The Call to Disciple

Why should a church or a Christian disciple other Christians? The church needs teachers. Teaching, in fact, is one of the core missions of the church. Ephesians 4 tells us the God gave some [people] to be apostles, some prophets, some evangelists, and some pastors and teachers, for the equipping of the saints for the work of the ministry (Ephesians 4:11-12, emphasis added). As a friend once pointed out, there is no comma between pastor and teach because a pastor must be a teacher. His job is to equip the saints—giving them the spiritual tools they need to do the work God has given them—witnessing to the lost.
 
 
Discipleship is not new. It did not come into being at the dawn of the church age. Discipleship has been around as long as Israel has been around. God commanded the Israelites in the Book of Deuteronomy to disciple their children. “You shall teach them [God’s commands] diligently to your children, and shall talk of them when you sit in your house, when you walk by the way, when you lie down, and when you rise up (Deuteronomy 6:7).” Later in the Proverbs, Solomon reiterates this command: “Train up a child in the way he should go, And when he is old he will not depart from it (Proverbs 22:6).” Parents are called to be the main disciplers of their children not the church.
 
 
Jesus commanded that we be disciplers of men. In the Great Commission, Jesus commanded, “Go therefore and make disciples of all the nations, baptizing them in the name of the Father and of the Son and of the Holy Spirit, 20 teaching them to observe all things that I have commanded you; and lo, I am with you always, even to the end of the age.” Amen (Matthew 28:18-20, emphasis added).”This Commission is repeated in the Gospel of Mark (Mark 16:15). It was never the Christian’s job to convert anyone. It was, and still is, the Christian’s responsibility to make disciples. We are called to be two things: witnesses and teachers.
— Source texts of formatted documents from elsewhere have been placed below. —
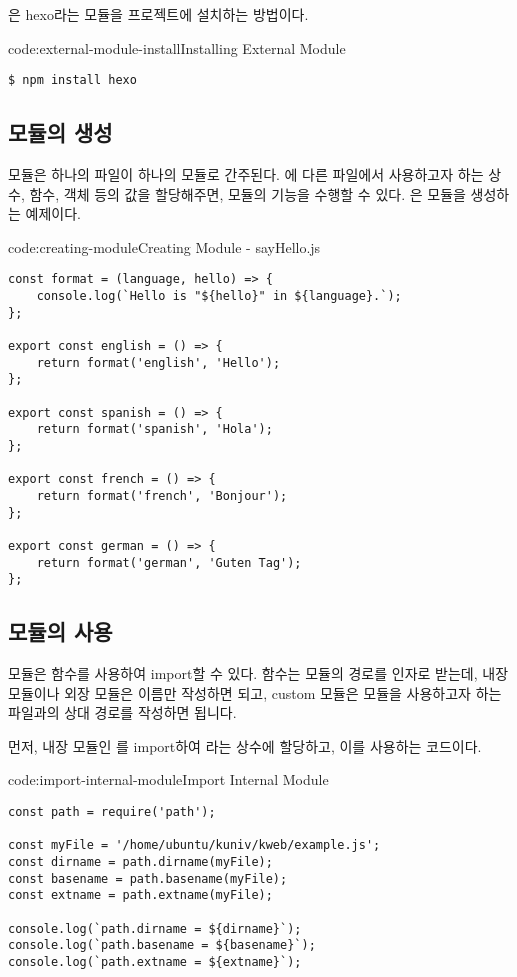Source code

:은 hexo라는 모듈을 프로젝트에 설치하는 방법이다.

\begin{codeenv}{code:external-module-install}{Installing External Module}\begin{verbatim}
$ npm install hexo
\end{verbatim}
\end{codeenv}

\subsection*{모듈의 생성}

모듈은 하나의 파일이 하나의 모듈로 간주된다. 에 다른 파일에서 사용하고자 하는 상수, 함수, 객체 등의 값을 할당해주면, 모듈의 기능을 수행할 수 있다. 은 모듈을 생성하는 예제이다.

\begin{codeenv}{code:creating-module}{Creating Module - sayHello.js}\begin{verbatim}
const format = (language, hello) => {
    console.log(`Hello is "${hello}" in ${language}.`);
};

export const english = () => {
    return format('english', 'Hello');
};

export const spanish = () => {
    return format('spanish', 'Hola');
};

export const french = () => {
    return format('french', 'Bonjour');
};

export const german = () => {
    return format('german', 'Guten Tag');
};
\end{verbatim}
\end{codeenv}

\subsection*{모듈의 사용}

모듈은  함수를 사용하여 import할 수 있다.  함수는 모듈의 경로를 인자로 받는데, 내장 모듈이나 외장 모듈은 이름만 작성하면 되고, custom 모듈은 모듈을 사용하고자 하는 파일과의 상대 경로를 작성하면 됩니다.

먼저, \은 내장 모듈인 를 import하여 라는 상수에 할당하고, 이를 사용하는 코드이다.

\begin{codeenv}{code:import-internal-module}{Import Internal Module}\begin{verbatim}
const path = require('path');

const myFile = '/home/ubuntu/kuniv/kweb/example.js';
const dirname = path.dirname(myFile);
const basename = path.basename(myFile);
const extname = path.extname(myFile);

console.log(`path.dirname = ${dirname}`);
console.log(`path.basename = ${basename}`);
console.log(`path.extname = ${extname}`);
\end{verbatim}
\end{codeenv}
When we evangelize, we are simply telling the Gospel story and leaving the results up to God. We can attempt to persuade but the end decision is theirs and the end result is God’s.
 
 
Discipleship was the model Christ gave us. When He came to earth and began His ministry, He chose twelve men. These men would accompany Him and watch Him do His work. He would then send them out to do it. Talk about on-the-job training. The model was later used in the Church. Barnabas took Paul under his wings and taught him. Later, Paul took Timothy, Titus, and few others under his tutelage. In his final letter to Timothy, Paul charged Timothy to do the same thing: “And the things that you have heard from me among many witnesses, commit these to faithful men who will be able to teach others also (2 Timothy 2:2).”
 
 
There is a desperate need for discipleship in the church. First, it is essential to disciple new believers. Those new to the faith do not fully understand even the fundamental doctrines of the faith. They are babes and they need to be taught the core beliefs. As Peter told his church, “as newborn babes, desire the pure milk of the Word, that you may grow thereby.” I believe that this is one of the reasons churches have what has become known as the revolving back door. New members join but they don’t stick around because they are not being spiritually fed. And like any starving soul, they look for nourishment elsewhere.
 
 
Second, there is so much false doctrine being taught in our seminaries, on television, and even in our churches. Christians need to be taught the truth so that they will be able to distinguish it from error. Paul wrote “that we should no longer be children, tossed to and fro and carried about with every wind of doctrine, by the trickery of men, in the cunning craftiness of deceitful plotting (Ephesians 4:14).” If you don’t know what you believe and why you believe it, you will fall for anything (any lie of the devil or trick of slick talkers). [In another lesson, I will discuss False Doctrine and False Teachers.]
 
 
And finally, we should disciple other Christians because it was the model Jesus gave us. As mentioned earlier, it was the method Jesus used to train the twelve. It was the model Barnabas used to train Paul and Paul later used to train Timothy. It should be the same model we use to train others. It is not solely the responsibility of the pastor to teach the Word but it is the responsibility of every mature believer. Just as a parent teaches a child how to walk and to talk, mature Christians should teach newer Christians what the Bible says about how to live godly.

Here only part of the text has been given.